Adaptation's most surprising virtue is its welcome, intelligent restraint.
A musical version of “It’s A Wonderful Life”? Sounds like a trip to sentimentality central. But the most surprising virtue of this adaptation of the well-loved movie is its welcome, intelligent restraint. The New Wolsey Theater’s sincere world-premiere production lacks the imaginative flair — and the budget — to realize the show’s full potential, but Steve Brown’s attractive, carefully wrought score deserves further development and a future life.
In this latest in the slew of screen-to-stage transfers, the plot elements remain intact. This is still the same tale of the awakening of George Bailey, the uber-ordinary guy created by James Stewart, played here by the engaging Paul Thornley. Seemingly thwarted in all his hopes, George is saved from suicide by an angel who shows what life in homey Bedford Falls would have been without his decency. Horrified by what he sees, George returns to discover that happiness is in your own backyard.
Stewart himself once told an interviewer: “If I had my career over again? Maybe I’d say to myself, speed it up a little.” With its trim two-hour running time (plus intermission), Brown and his co-book and lyric writer Francis Matthews certainly cannot be accused of maudlin dawdling. Which, paradoxically, is where some of the problems lie.
Brown’s almost entirely sung-through score handles the details of small-town life as evenly as the emotional climaxes. In a plot that has to cover so many individual episodes from George’s life, its forward momentum is welcome. But that comes at a price. Few of the intended highs register strongly enough.

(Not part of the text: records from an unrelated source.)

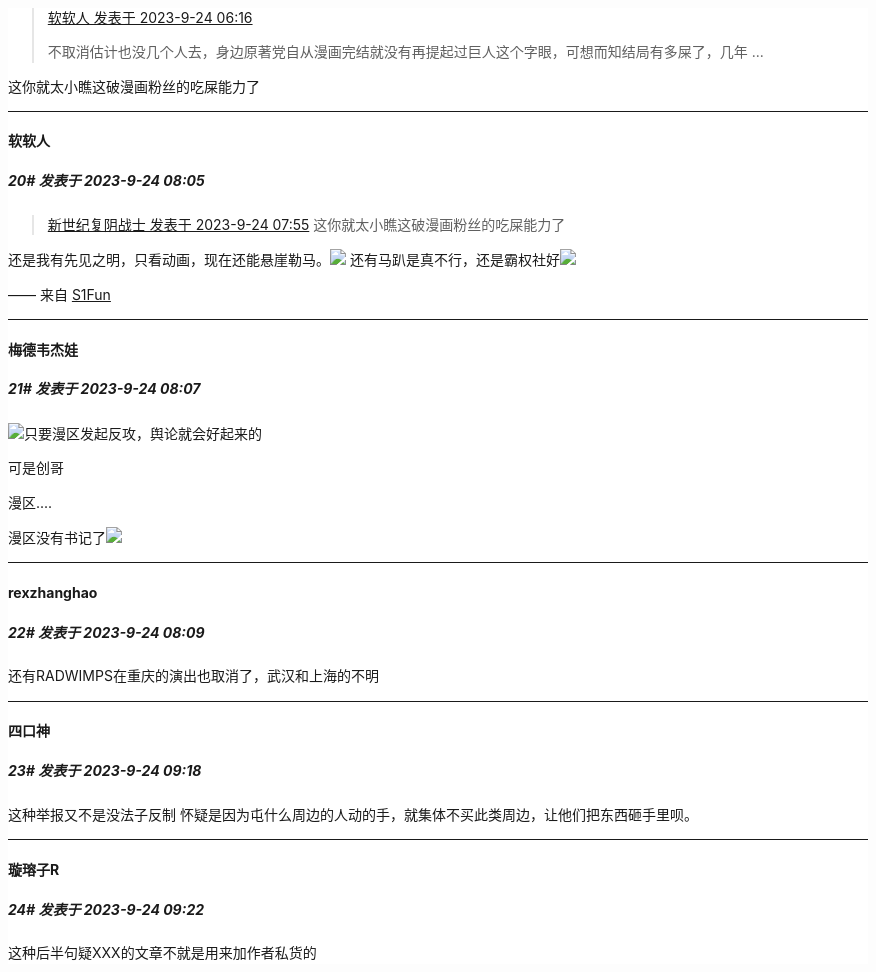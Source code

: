 <blockquote><a href="httphttps://bbs.saraba1st.com/2b/forum.php?mod=redirect&amp;goto=findpost&amp;pid=62508653&amp;ptid=2154081" target="_blank">软软人 发表于 2023-9-24 06:16</a>

不取消估计也没几个人去，身边原著党自从漫画完结就没有再提起过巨人这个字眼，可想而知结局有多屎了，几年 ...</blockquote>
这你就太小瞧这破漫画粉丝的吃屎能力了

*****

####  软软人  
##### 20#       发表于 2023-9-24 08:05

<blockquote><a href="httphttps://bbs.saraba1st.com/2b/forum.php?mod=redirect&amp;goto=findpost&amp;pid=62508797&amp;ptid=2154081" target="_blank">新世纪复阴战士 发表于 2023-9-24 07:55</a>
这你就太小瞧这破漫画粉丝的吃屎能力了</blockquote>
还是我有先见之明，只看动画，现在还能悬崖勒马。<img src="https://static.saraba1st.com/image/smiley/face2017/011.png" referrerpolicy="no-referrer">
还有马趴是真不行，还是霸权社好<img src="https://static.saraba1st.com/image/smiley/face2017/135.png" referrerpolicy="no-referrer">

—— 来自 [S1Fun](https://s1fun.koalcat.com)

*****

####  梅德韦杰娃  
##### 21#       发表于 2023-9-24 08:07

<img src="https://static.saraba1st.com/image/smiley/face2017/001.png" referrerpolicy="no-referrer">只要漫区发起反攻，舆论就会好起来的

可是创哥

漫区....

漫区没有书记了<img src="https://static.saraba1st.com/image/smiley/face2017/047.png" referrerpolicy="no-referrer">

*****

####  rexzhanghao  
##### 22#       发表于 2023-9-24 08:09

还有RADWIMPS在重庆的演出也取消了，武汉和上海的不明

*****

####  四口神  
##### 23#       发表于 2023-9-24 09:18

这种举报又不是没法子反制
怀疑是因为屯什么周边的人动的手，就集体不买此类周边，让他们把东西砸手里呗。

*****

####  璇瑢子R  
##### 24#       发表于 2023-9-24 09:22

这种后半句疑XXX的文章不就是用来加作者私货的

Too many episodes feel, well, episodic because they lack sufficient variation and defined dramatic shape.
That evenness of tone is largely the result of musical writing that emulates Stephen Sondheim’s practice of moving away from discrete songs and into something close to sung dialogue. The exception is the scene in which George and Mary (Helen Anker) finally declare their love in a lush, heartfelt duet. “I’ll throw a rope around the moon,” sings George; as the orchestral sound swells and a video moon looms into view, you sense audiences’ tear ducts happily filling.
Sondheim’s imprint is evident elsewhere, not least in the solo for wicked Potter (a serpentine Paul Leonard) whose malicious sung catalogue of evil intent is dangerously close to the judge’s material in “Sweeney Todd.” There are distinct echoes, too, of “Sunday in the Park With George,” not least in the orchestration that smartly augments just three keyboards with tuned percussion, notably glockenspiel and xylophone.
Brown’s masterstroke is the more striking second half. Matching the retelling of the story of happy Bedford Falls transformed into soulless Potterville, Brown cunningly reworks his first-act musical material. This means he can legitimately reprise his tunes — and allows audiences now familiar with the material to hear it reworked to serve different dramatic ends.
The other change is the handling of the angel. Gone is the movie’s benign old man and in comes a younger, black character (a buoyant Jo Servi), a change that adds more energy to the proceedings.
Peter Rowe’s production patiently covers all the bases. Libby Watson’s neat design moves economically and swiftly between multiple locations set up by the songs, but some of the production choices — waving blue fabric for the river — are too literal to carry dramatic weight. The hardworking cast moves easily in and out of roles as the townsfolk, keeping up the heartbeat of the story. But what’s lacking is real punch and choreographic zest, especially in the bigger numbers.
There are moments in which the writers use spoken dialogue against underscoring to impressive effect. Further use of this device, plus a tightened book, could certainly help shape the material more effectively. Currently, “It’s a Wonderful Life” is stronger on charm than on dramatic impact.